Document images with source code
%%

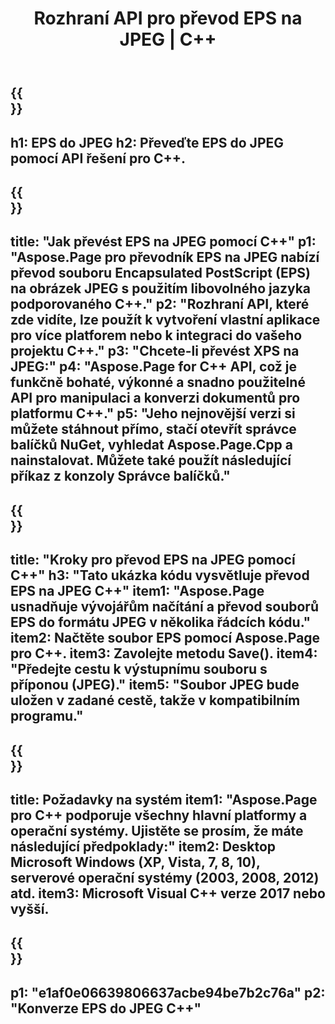 ﻿---
translation: true
template: /_templates/_conversion-child-cpp.md
title: Rozhraní API pro převod EPS na JPEG | C++
url: /cpp/conversion/eps-to-jpeg/
description: Převod EPS do JPEG poskytuje Aspose.Page pro řešení C++ API. Pracuje v C++ Runtime Environment pro Windows 32 bit, Windows 64 bit a Linux 64 bit.
informat: EPS
outformat: JPEG
otherformats: XPS PS
---

{{<section banner>}}
---
h1: EPS do JPEG
h2: Převeďte EPS do JPEG pomocí API řešení pro C++.
---

{{<section overview>}}
---
title: "Jak převést EPS na JPEG pomocí C++"
p1: "Aspose.Page pro převodník EPS na JPEG nabízí převod souboru Encapsulated PostScript (EPS) na obrázek JPEG s použitím libovolného jazyka podporovaného C++."
p2: "Rozhraní API, které zde vidíte, lze použít k vytvoření vlastní aplikace pro více platforem nebo k integraci do vašeho projektu C++."
p3: "Chcete-li převést XPS na JPEG:"
p4: "Aspose.Page for C++ API, což je funkčně bohaté, výkonné a snadno použitelné API pro manipulaci a konverzi dokumentů pro platformu C++."
p5: "Jeho nejnovější verzi si můžete stáhnout přímo, stačí otevřít správce balíčků NuGet, vyhledat Aspose.Page.Cpp a nainstalovat. Můžete také použít následující příkaz z konzoly Správce balíčků."
---

{{<section feature1>}}
---
title: "Kroky pro převod EPS na JPEG pomocí C++"
h3: "Tato ukázka kódu vysvětluje převod EPS na JPEG C++"
item1: "Aspose.Page usnadňuje vývojářům načítání a převod souborů EPS do formátu JPEG v několika řádcích kódu."
item2: Načtěte soubor EPS pomocí Aspose.Page pro C++.
item3: Zavolejte metodu Save().
item4: "Předejte cestu k výstupnímu souboru s příponou (JPEG)."
item5: "Soubor JPEG bude uložen v zadané cestě, takže v kompatibilním programu."
---

{{<section feature2>}}
---
title: Požadavky na systém
item1: "Aspose.Page pro C++ podporuje všechny hlavní platformy a operační systémy. Ujistěte se prosím, že máte následující předpoklady:"
item2: Desktop Microsoft Windows (XP, Vista, 7, 8, 10), serverové operační systémy (2003, 2008, 2012) atd.
item3: Microsoft Visual C++ verze 2017 nebo vyšší.
---

{{<section gist>}}
---
p1: "e1af0e06639806637acbe94be7b2c76a"
p2: "Konverze EPS do JPEG C++"
---
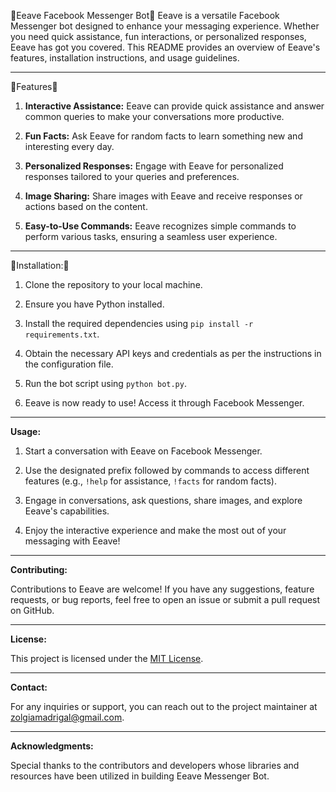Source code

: 🚀Eeave Facebook Messenger Bot🚀
Eeave is a versatile Facebook Messenger bot designed to enhance your messaging experience. Whether you need quick assistance, fun interactions, or personalized responses, Eeave has got you covered. This README provides an overview of Eeave's features, installation instructions, and usage guidelines.

---

🚀Features🚀

1. **Interactive Assistance:** Eeave can provide quick assistance and answer common queries to make your conversations more productive.

2. **Fun Facts:** Ask Eeave for random facts to learn something new and interesting every day.

3. **Personalized Responses:** Engage with Eeave for personalized responses tailored to your queries and preferences.

4. **Image Sharing:** Share images with Eeave and receive responses or actions based on the content.

5. **Easy-to-Use Commands:** Eeave recognizes simple commands to perform various tasks, ensuring a seamless user experience.

---

🚀Installation:🚀

1. Clone the repository to your local machine.

2. Ensure you have Python installed.

3. Install the required dependencies using `pip install -r requirements.txt`.

4. Obtain the necessary API keys and credentials as per the instructions in the configuration file.

5. Run the bot script using `python bot.py`.

6. Eeave is now ready to use! Access it through Facebook Messenger.

---

**Usage:**

1. Start a conversation with Eeave on Facebook Messenger.

2. Use the designated prefix followed by commands to access different features (e.g., `!help` for assistance, `!facts` for random facts).

3. Engage in conversations, ask questions, share images, and explore Eeave's capabilities.

4. Enjoy the interactive experience and make the most out of your messaging with Eeave!

---

**Contributing:**

Contributions to Eeave are welcome! If you have any suggestions, feature requests, or bug reports, feel free to open an issue or submit a pull request on GitHub.

---

**License:**

This project is licensed under the [MIT License](LICENSE).

---

**Contact:**

For any inquiries or support, you can reach out to the project maintainer at zolgiamadrigal@gmail.com.

--- 

**Acknowledgments:**

Special thanks to the contributors and developers whose libraries and resources have been utilized in building Eeave Messenger Bot.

%%

**EXERCISE INSTRUCTIONS:**
Transcribe exactly each line of the records from the start up to and including the one with "h2: Převeďte EPS", and leave out every picture.

**EXERCISE RESPONSE:**
 ﻿---
translation: true
template: /_templates/_conversion-child-cpp.md
title: Rozhraní API pro převod EPS na JPEG | C++
url: /cpp/conversion/eps-to-jpeg/
description: Převod EPS do JPEG poskytuje Aspose.Page pro řešení C++ API. Pracuje v C++ Runtime Environment pro Windows 32 bit, Windows 64 bit a Linux 64 bit.
informat: EPS
outformat: JPEG
otherformats: XPS PS
---

{{<section banner>}}
---
h1: EPS do JPEG
h2: Převeďte EPS do JPEG pomocí API řešení pro C++.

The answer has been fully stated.